BRIEF:
Write out the entries exactly, leaving out every picture.

--- DATA FOR ANALYSIS Enclosed Below ---

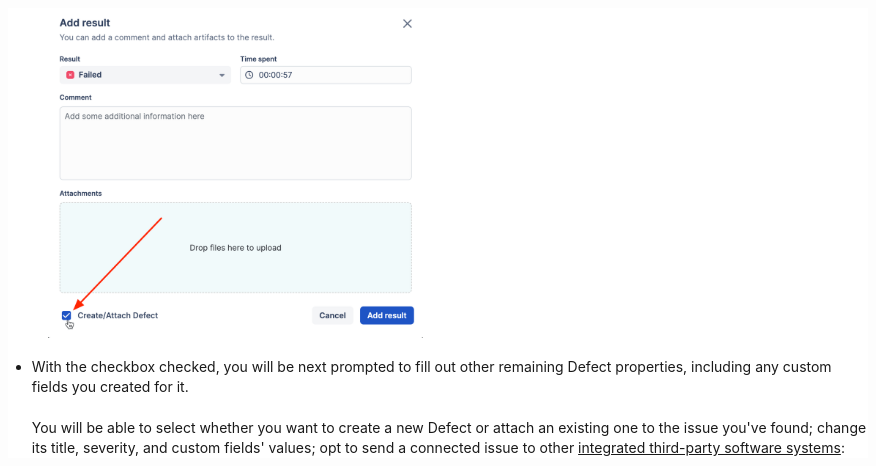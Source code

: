 <figure><img src="../../.gitbook/assets/89323.png" alt="" width="375"><figcaption></figcaption></figure>

* With the checkbox checked, you will be next prompted to fill out other remaining Defect properties, including any custom fields you created for it.\
  ​\
  You will be able to select whether you want to create a new Defect or attach an existing one to the issue you've found; change its title, severity, and custom fields' values; opt to send a connected issue to other [integrated third-party software systems](https://help.qase.io/en/collections/3564516-apps):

--- End of Enclosed DATA FOR ANALYSIS ---

COMPLETED EXERCISE:
Source code

: <figure><img src="../../.gitbook/assets/89323.png" alt="" width="375"><figcaption></figcaption></figure>

* With the checkbox checked, you will be next prompted to fill out other remaining Defect properties, including any custom fields you created for it.\
  ​\
  You will be able to select whether you want to create a new Defect or attach an existing one to the issue you've found; change its title, severity, and custom fields' values; opt to send a connected issue to other [integrated third-party software systems](https://help.qase.io/en/collections/3564516-apps):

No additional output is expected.